Non c'è teatro che non sia dell'uomo ma il dramma cinematografico può comunque fare a meno di attori. Una porta che sbatte, una foglia al vento, le onde che lambiscono una spiaggia, possono raggiungere il massimo potere drammatico. A teatro il dramma parte dall'attore, al cinema va dall'ambiente all'uomo. Tale inversione dei poli drammatici è di un'importanza decisiva e interessa l'essenza stessa della regia. Dobbiamo a questo punto chiarire una nozione specificamente teatrale: quella del luogo drammatico.
La nozione di luogo drammatico
Non potrebbe esistere teatro senza architettura, sia esso il vestibolo della cattedrale, il palazzo dei papi o il palco da fiera.
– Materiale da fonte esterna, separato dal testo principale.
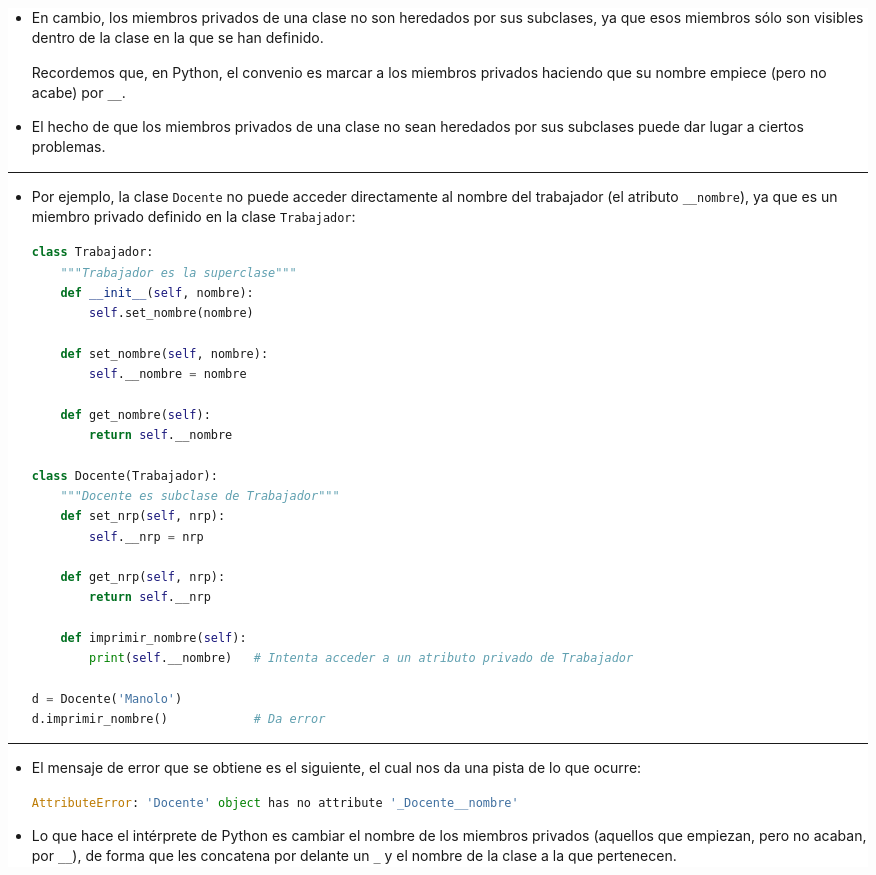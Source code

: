   - En cambio, los miembros privados de una clase no son heredados por sus
    subclases, ya que esos miembros sólo son visibles dentro de la clase en la
    que se han definido.

    Recordemos que, en Python, el convenio es marcar a los miembros privados
    haciendo que su nombre empiece (pero no acabe) por `__`.

- El hecho de que los miembros privados de una clase no sean heredados por sus
  subclases puede dar lugar a ciertos problemas.

---

- Por ejemplo, la clase `Docente` no puede acceder directamente al nombre del
  trabajador (el atributo `__nombre`), ya que es un miembro privado definido en
  la clase `Trabajador`:

  ```python
  class Trabajador:
      """Trabajador es la superclase"""
      def __init__(self, nombre):
          self.set_nombre(nombre)

      def set_nombre(self, nombre):
          self.__nombre = nombre

      def get_nombre(self):
          return self.__nombre

  class Docente(Trabajador):
      """Docente es subclase de Trabajador"""
      def set_nrp(self, nrp):
          self.__nrp = nrp

      def get_nrp(self, nrp):
          return self.__nrp

      def imprimir_nombre(self):
          print(self.__nombre)   # Intenta acceder a un atributo privado de Trabajador

  d = Docente('Manolo')
  d.imprimir_nombre()            # Da error
  ```

---

- El mensaje de error que se obtiene es el siguiente, el cual nos da una pista
  de lo que ocurre:

  ```python
  AttributeError: 'Docente' object has no attribute '_Docente__nombre'
  ```

- Lo que hace el intérprete de Python es cambiar el nombre de los miembros
  privados (aquellos que empiezan, pero no acaban, por `__`), de forma que les
  concatena por delante un `_` y el nombre de la clase a la que pertenecen.
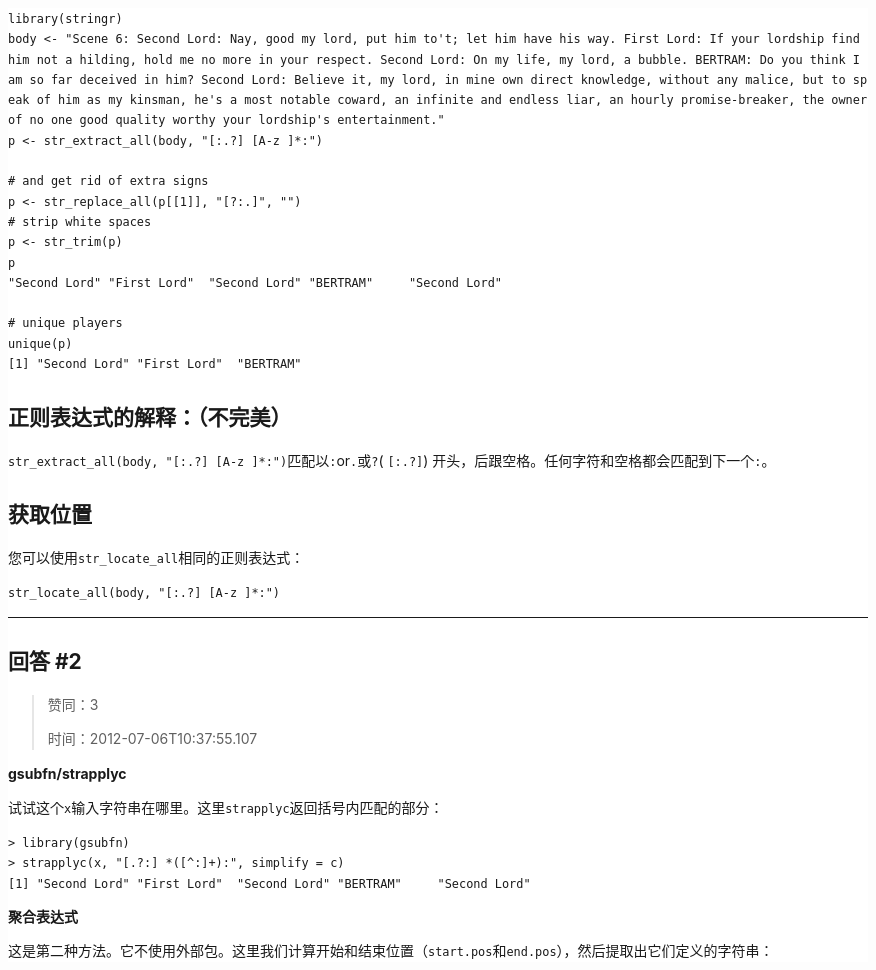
 ```
library(stringr)  
body <- "Scene 6: Second Lord: Nay, good my lord, put him to't; let him have his way. First Lord: If your lordship find him not a hilding, hold me no more in your respect. Second Lord: On my life, my lord, a bubble. BERTRAM: Do you think I am so far deceived in him? Second Lord: Believe it, my lord, in mine own direct knowledge, without any malice, but to speak of him as my kinsman, he's a most notable coward, an infinite and endless liar, an hourly promise-breaker, the owner of no one good quality worthy your lordship's entertainment." 
p <- str_extract_all(body, "[:.?] [A-z ]*:")

# and get rid of extra signs
p <- str_replace_all(p[[1]], "[?:.]", "")
# strip white spaces
p <- str_trim(p)
p
"Second Lord" "First Lord"  "Second Lord" "BERTRAM"     "Second Lord"

# unique players
unique(p)
[1] "Second Lord" "First Lord"  "BERTRAM" 
```

## 正则表达式的解释：（不完美）

`str_extract_all(body, "[:.?] [A-z ]*:")`匹配以`:`or`.`或`?`( `[:.?]`) 开头，后跟空格。任何字符和空格都会匹配到下一个`:`。

## 获取位置

您可以使用`str_locate_all`相同的正则表达式：

```
str_locate_all(body, "[:.?] [A-z ]*:") 
```

* * *

## 回答 #2

> 赞同：3
> 
> 时间：2012-07-06T10:37:55.107

**gsubfn/strapplyc**

试试这个`x`输入字符串在哪里。这里`strapplyc`返回括号内匹配的部分：

```
> library(gsubfn)
> strapplyc(x, "[.?:] *([^:]+):", simplify = c)
[1] "Second Lord" "First Lord"  "Second Lord" "BERTRAM"     "Second Lord" 
```

**聚合表达式**

这是第二种方法。它不使用外部包。这里我们计算开始和结束位置（`start.pos`和`end.pos`），然后提取出它们定义的字符串：
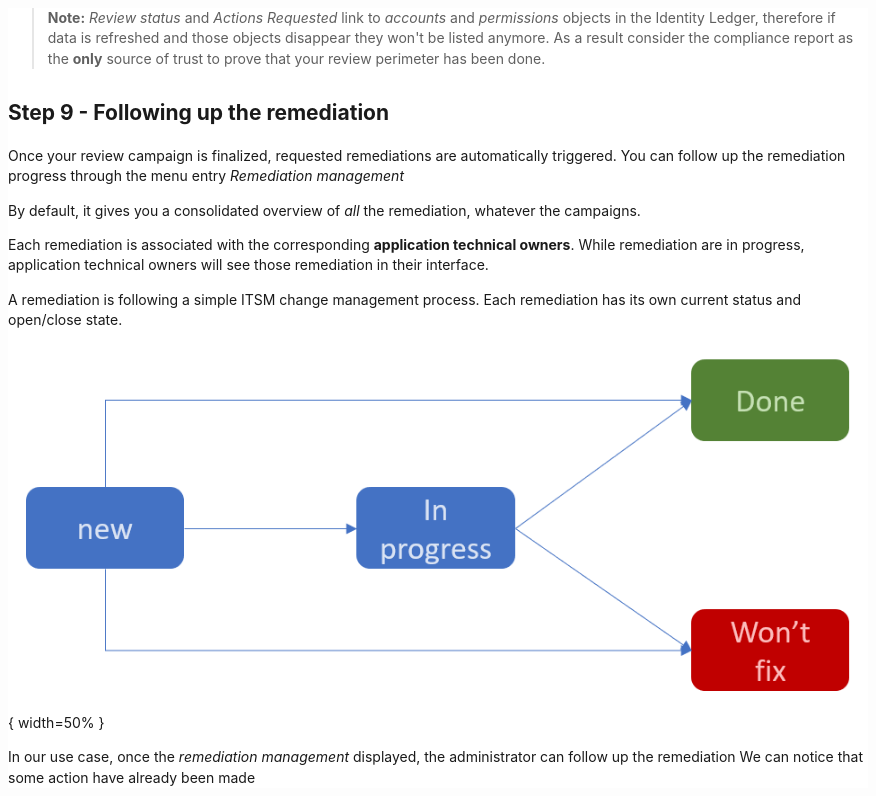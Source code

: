 > **Note:** *Review status* and *Actions Requested* link to *accounts* and *permissions* objects in the Identity Ledger, therefore if data is refreshed and those objects disappear they won't be listed anymore. As a result consider the compliance report as the **only** source of trust to prove that your review perimeter has been done. 

## Step 9 - Following up the remediation

Once your review campaign is finalized, requested remediations are automatically triggered.
You can follow up the remediation progress through the menu entry *Remediation management*

By default, it gives you a consolidated overview of *all* the remediation, whatever the campaigns.

Each remediation is associated with the corresponding **application technical owners**.
While remediation are in progress, application technical owners will see those remediation in their interface.

A remediation is following a simple ITSM change management process. Each remediation has its own current status and open/close state.

![](./media/image46.png){ width=50% }

In our use case, once the *remediation management* displayed, the administrator can follow up the remediation
We can notice that some action have already been made
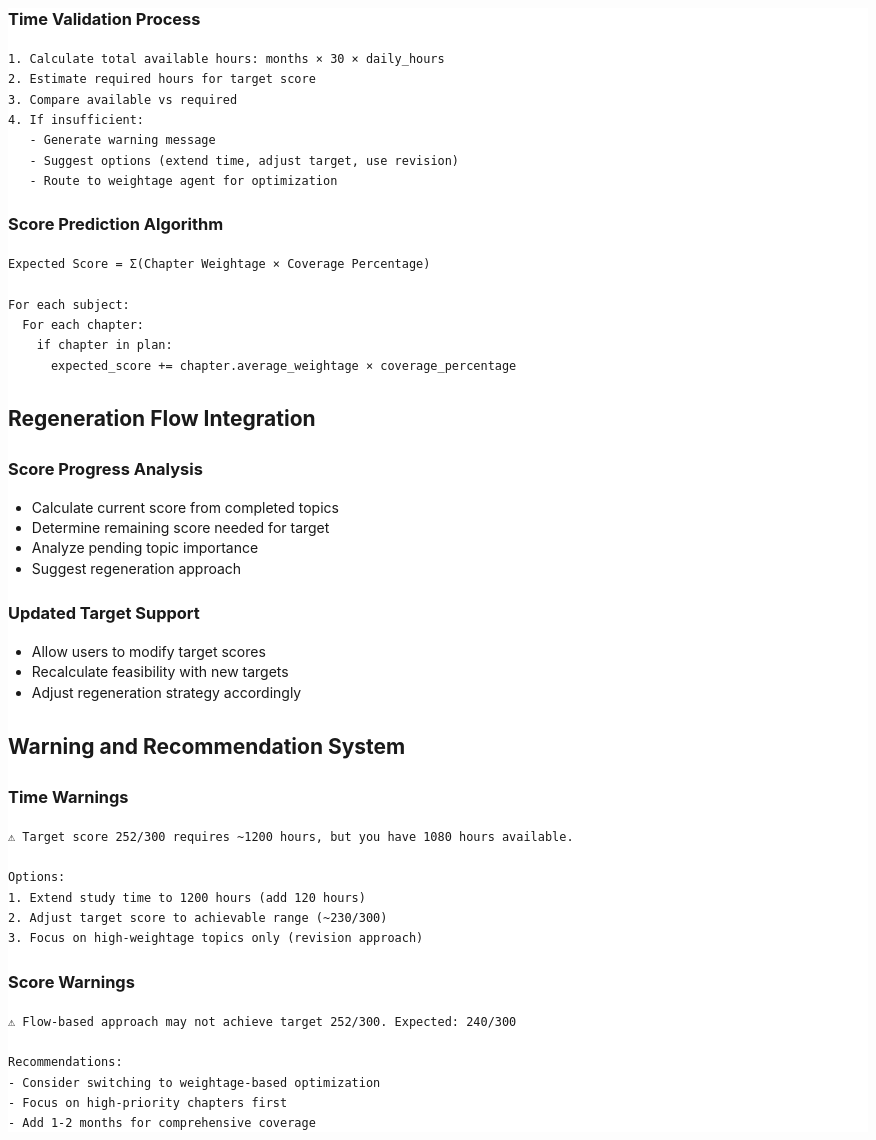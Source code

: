 ### Time Validation Process
```
1. Calculate total available hours: months × 30 × daily_hours
2. Estimate required hours for target score
3. Compare available vs required
4. If insufficient:
   - Generate warning message
   - Suggest options (extend time, adjust target, use revision)
   - Route to weightage agent for optimization
```

### Score Prediction Algorithm
```
Expected Score = Σ(Chapter Weightage × Coverage Percentage)

For each subject:
  For each chapter:
    if chapter in plan:
      expected_score += chapter.average_weightage × coverage_percentage
```

## Regeneration Flow Integration

### Score Progress Analysis
- Calculate current score from completed topics
- Determine remaining score needed for target
- Analyze pending topic importance
- Suggest regeneration approach

### Updated Target Support
- Allow users to modify target scores
- Recalculate feasibility with new targets
- Adjust regeneration strategy accordingly

## Warning and Recommendation System

### Time Warnings
```
⚠️ Target score 252/300 requires ~1200 hours, but you have 1080 hours available.

Options:
1. Extend study time to 1200 hours (add 120 hours)
2. Adjust target score to achievable range (~230/300)
3. Focus on high-weightage topics only (revision approach)
```

### Score Warnings
```
⚠️ Flow-based approach may not achieve target 252/300. Expected: 240/300

Recommendations:
- Consider switching to weightage-based optimization
- Focus on high-priority chapters first
- Add 1-2 months for comprehensive coverage
```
Gioco o celebrazione il teatro non può confondersi con la natura, pena il dissolversi in essa e dunque il cessare di esistere. Fondato sulla coscienza reciproca dei partecipanti presenti, esso ha bisogno di opporsi al resto del mondo come la recitazione alla realtà, la complicità all'indifferenza, la liturgia alla volgarità dell'utile. Costumi, maschere, trucchi, stile del linguaggio contribuiscono sicuramente a questa distinzione ma il segno più evidente ne è il palcoscenico, la cui architettura ha variato senza cessare però di definire uno spazio privilegiato, realmente o virtualmente distinto dalla natura. È in rapporto a questo luogo drammatico localizzato che esiste la scenografia, che contribuisce a distinguerlo, a specificarlo. La scenografia costituisce le pareti del palcoscenico e nessuno ignora ciò che realmente avviene quando l'attore si ritira nei suoi appartamenti o va comunque via dalla scena; semplicemente sta al gioco. Nel cinema, invece, il principio è quello di negare ogni frontiera all'azione. Il concetto di luogo drammatico non solo è estraneo ma essenzialmente contraddittorio con la nozione di schermo. Lo schermo non è una cornice come quella del quadro ma un mascherino segreto che non lascia scorgere che una parte dell'avvenimento. Quando un personaggio esce dal campo della macchina da presa siamo disposti ad ammettere che esso sfugge al campo visivo, ma per noi continua ad esistere identico a sé stesso in un altro punto della scena, che ci è nascosto. Lo schermo non ha quinte, non potrebbe averne senza distruggere la sua specifica illusione, che è di fare una pistola o di un viso il centro stesso dell'universo. Al contrario di quello del palcoscenico, lo spazio dello schermo è centrifugo.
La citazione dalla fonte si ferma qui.